Warren Buffett once called credit default swaps "financial weapons of mass destruction" — and later bought a mess of them.
Why would the Oracle of Omaha turn such a seeming hypocrite?
He didn't. Not really. When he got CDSs, he did it to protect himself against possible losses on actual investments he'd made. A CDS, you see, gives the purchaser an insurance policy against Bad Things that could happen to a firm whose stock, bonds, or other securities you've invested in. If the outfit defaults on a loan, drops below $X million in market value, delists from a stock exchange, or moves headquarters to Antigua all of a sudden – to name a few examples of possible "credit default" events — your investment likely will look shakier than when you acquired it. The CDS helps assure that you'll at least get your money back.
Mr. Buffett had in mind a different kind of CDS buyer — ones who just liked to bet that Bad Things will occur. Speculators. Riff-raff. Hooligans. Worse — market manipulators! If enough of them elbow their way into the notional $583 trillion market — yes, Blawgletter did say trillion — too many folks would want the Bad Things. Which really screws up the investing community's incentives. Makes the effect of Bad Things on the financial system and the broader economy unpredictable. Possibly causing a meltdown. Which it almost did in 2008.
Okay. So Congress passes financial reform — the Dodd-Frank law — in 2010. The statute includes a direction for the Securities and Exchange Commission to write rules that would make CDSs and like instruments less dangerous. The rulebook must cover exchanges and facilities that trade CDSs. The SEC came out with the rulebook in October 2010.

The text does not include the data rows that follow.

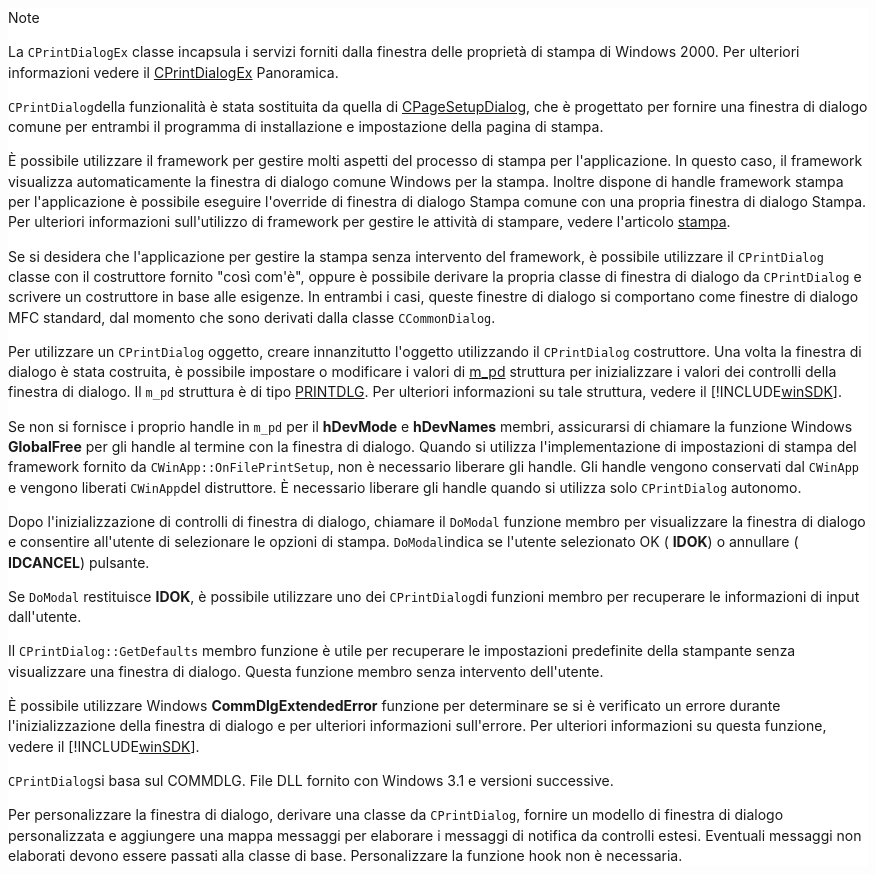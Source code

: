 > [!NOTE]
>  La `CPrintDialogEx` classe incapsula i servizi forniti dalla finestra delle proprietà di stampa di Windows 2000. Per ulteriori informazioni vedere il [CPrintDialogEx](../../mfc/reference/cprintdialogex-class.md) Panoramica.  
  
 `CPrintDialog`della funzionalità è stata sostituita da quella di [CPageSetupDialog](../../mfc/reference/cpagesetupdialog-class.md), che è progettato per fornire una finestra di dialogo comune per entrambi il programma di installazione e impostazione della pagina di stampa.  
  
 È possibile utilizzare il framework per gestire molti aspetti del processo di stampa per l'applicazione. In questo caso, il framework visualizza automaticamente la finestra di dialogo comune Windows per la stampa. Inoltre dispone di handle framework stampa per l'applicazione è possibile eseguire l'override di finestra di dialogo Stampa comune con una propria finestra di dialogo Stampa. Per ulteriori informazioni sull'utilizzo di framework per gestire le attività di stampare, vedere l'articolo [stampa](../../mfc/printing.md).  
  
 Se si desidera che l'applicazione per gestire la stampa senza intervento del framework, è possibile utilizzare il `CPrintDialog` classe con il costruttore fornito "così com'è", oppure è possibile derivare la propria classe di finestra di dialogo da `CPrintDialog` e scrivere un costruttore in base alle esigenze. In entrambi i casi, queste finestre di dialogo si comportano come finestre di dialogo MFC standard, dal momento che sono derivati dalla classe `CCommonDialog`.  
  
 Per utilizzare un `CPrintDialog` oggetto, creare innanzitutto l'oggetto utilizzando il `CPrintDialog` costruttore. Una volta la finestra di dialogo è stata costruita, è possibile impostare o modificare i valori di [m_pd](#m_pd) struttura per inizializzare i valori dei controlli della finestra di dialogo. Il `m_pd` struttura è di tipo [PRINTDLG](http://msdn.microsoft.com/library/windows/desktop/ms646843). Per ulteriori informazioni su tale struttura, vedere il [!INCLUDE[winSDK](../../atl/includes/winsdk_md.md)].  
  
 Se non si fornisce i proprio handle in `m_pd` per il **hDevMode** e **hDevNames** membri, assicurarsi di chiamare la funzione Windows **GlobalFree** per gli handle al termine con la finestra di dialogo. Quando si utilizza l'implementazione di impostazioni di stampa del framework fornito da `CWinApp::OnFilePrintSetup`, non è necessario liberare gli handle. Gli handle vengono conservati dal `CWinApp` e vengono liberati `CWinApp`del distruttore. È necessario liberare gli handle quando si utilizza solo `CPrintDialog` autonomo.  
  
 Dopo l'inizializzazione di controlli di finestra di dialogo, chiamare il `DoModal` funzione membro per visualizzare la finestra di dialogo e consentire all'utente di selezionare le opzioni di stampa. `DoModal`indica se l'utente selezionato OK ( **IDOK**) o annullare ( **IDCANCEL**) pulsante.  
  
 Se `DoModal` restituisce **IDOK**, è possibile utilizzare uno dei `CPrintDialog`di funzioni membro per recuperare le informazioni di input dall'utente.  
  
 Il `CPrintDialog::GetDefaults` membro funzione è utile per recuperare le impostazioni predefinite della stampante senza visualizzare una finestra di dialogo. Questa funzione membro senza intervento dell'utente.  
  
 È possibile utilizzare Windows **CommDlgExtendedError** funzione per determinare se si è verificato un errore durante l'inizializzazione della finestra di dialogo e per ulteriori informazioni sull'errore. Per ulteriori informazioni su questa funzione, vedere il [!INCLUDE[winSDK](../../atl/includes/winsdk_md.md)].  
  
 `CPrintDialog`si basa sul COMMDLG. File DLL fornito con Windows 3.1 e versioni successive.  
  
 Per personalizzare la finestra di dialogo, derivare una classe da `CPrintDialog`, fornire un modello di finestra di dialogo personalizzata e aggiungere una mappa messaggi per elaborare i messaggi di notifica da controlli estesi. Eventuali messaggi non elaborati devono essere passati alla classe di base. Personalizzare la funzione hook non è necessaria.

Last week, the Department of Justice said it liked the SEC's draft but offered an improvement in one area. Wall Street, the DOJ's Antitrust Division said, shouldn't control the game. The rules should bar Wall Street from owning 50 percent or more of these Securities-Based Swap Execution Facilities and National Securities Exchanges, the Division's Chief, Christine Varney, wrote. Indeed, firms that buy and sell CDSs or otherwise participate in the CDS industry should own more like 40 percent — tops.
Why, you ask? Do you really need to ask? If you let an industry run the game, it will find a way to game the game. Add in people who have no reason to game the game. Let them collectively exercise control. Allow Wall Street firms to contribute their sponsorship and expertise. But, please, don't let the fox guard the hen house. Because we already know what'll happen to the hens then.